In my last post I promised to address a few reader questions soon – that’s today!
Sara asked, “Do you ever have extra-marital relationships that your husband disapproves of? Do you always choose females as your extra partners? How would your husband feel if you chose a man? Is their a difference in jealousy with man vs woman?”
We’re currently in a closed triad. That means none of us are having relationships, sexual or sexual/emotional, with anyone else. Before our triad formed and closed up the shutters, all relationships or encounters were discussed before anything happened, in order for each of us to feel comfortable with it.
Previously I chose females as my partners. This was because there was less pressure, less risk, less unknowns, or at least, it felt like that to me. My husband was definitely happy I wasn’t pursuing other men; however, if our trio ever opens up, the topic will be opened up again. He has pushed his boundaries in thinking about it, and so have I.

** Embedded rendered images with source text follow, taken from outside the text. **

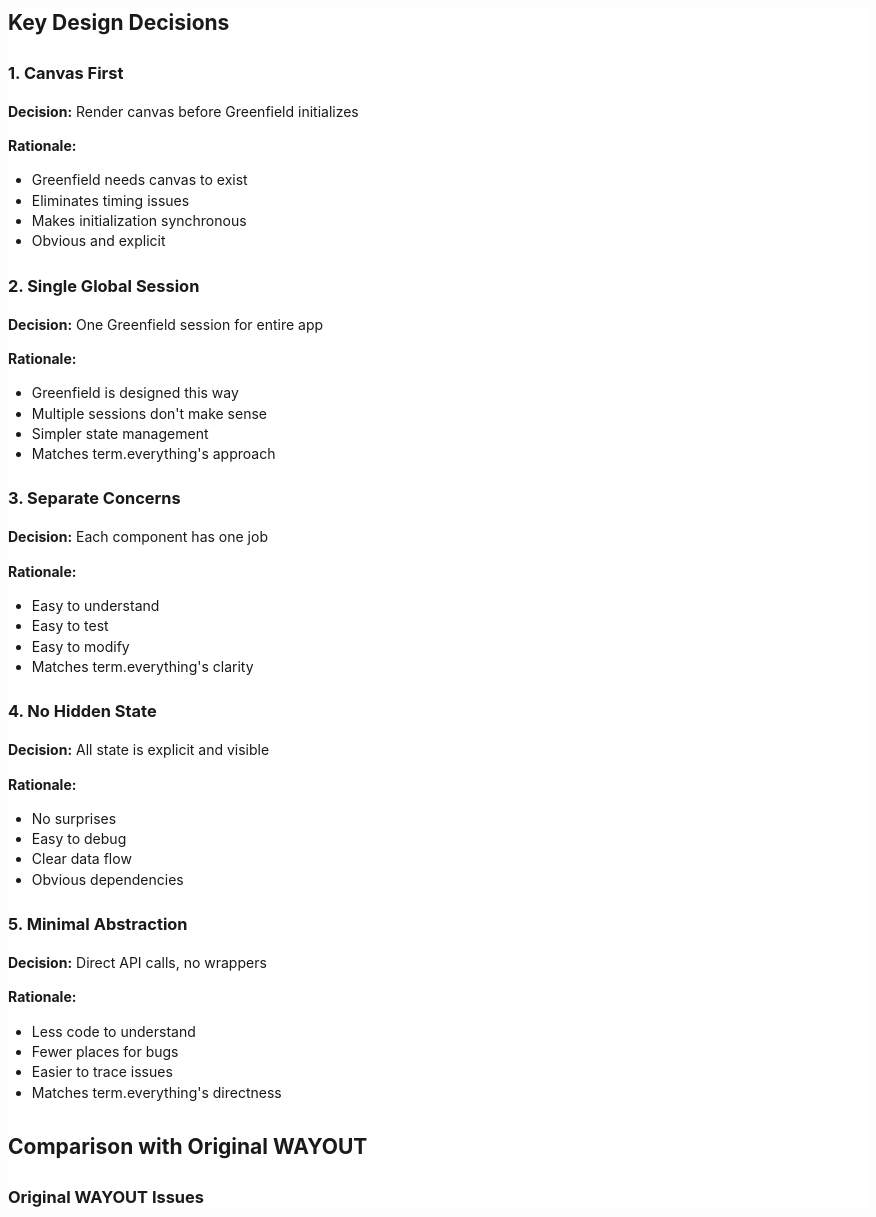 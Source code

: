 ## Key Design Decisions

### 1. Canvas First
**Decision:** Render canvas before Greenfield initializes

**Rationale:**
- Greenfield needs canvas to exist
- Eliminates timing issues
- Makes initialization synchronous
- Obvious and explicit

### 2. Single Global Session
**Decision:** One Greenfield session for entire app

**Rationale:**
- Greenfield is designed this way
- Multiple sessions don't make sense
- Simpler state management
- Matches term.everything's approach

### 3. Separate Concerns
**Decision:** Each component has one job

**Rationale:**
- Easy to understand
- Easy to test
- Easy to modify
- Matches term.everything's clarity

### 4. No Hidden State
**Decision:** All state is explicit and visible

**Rationale:**
- No surprises
- Easy to debug
- Clear data flow
- Obvious dependencies

### 5. Minimal Abstraction
**Decision:** Direct API calls, no wrappers

**Rationale:**
- Less code to understand
- Fewer places for bugs
- Easier to trace issues
- Matches term.everything's directness

## Comparison with Original WAYOUT

### Original WAYOUT Issues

Is there a difference in jealousy between men and women? Maybe. I think my husband feels a very primal, gut feeling jealous reaction to the idea of me with another man, a reaction he doesn’t experience thinking about me and another woman. I used to feel that way about him and another woman – and to be honest, I do sometimes still feel that feeling. But I’ve identified it as fear based, and it’s not something I welcome into my life and emotions, and I actively work to push fear and jealousy out of my life.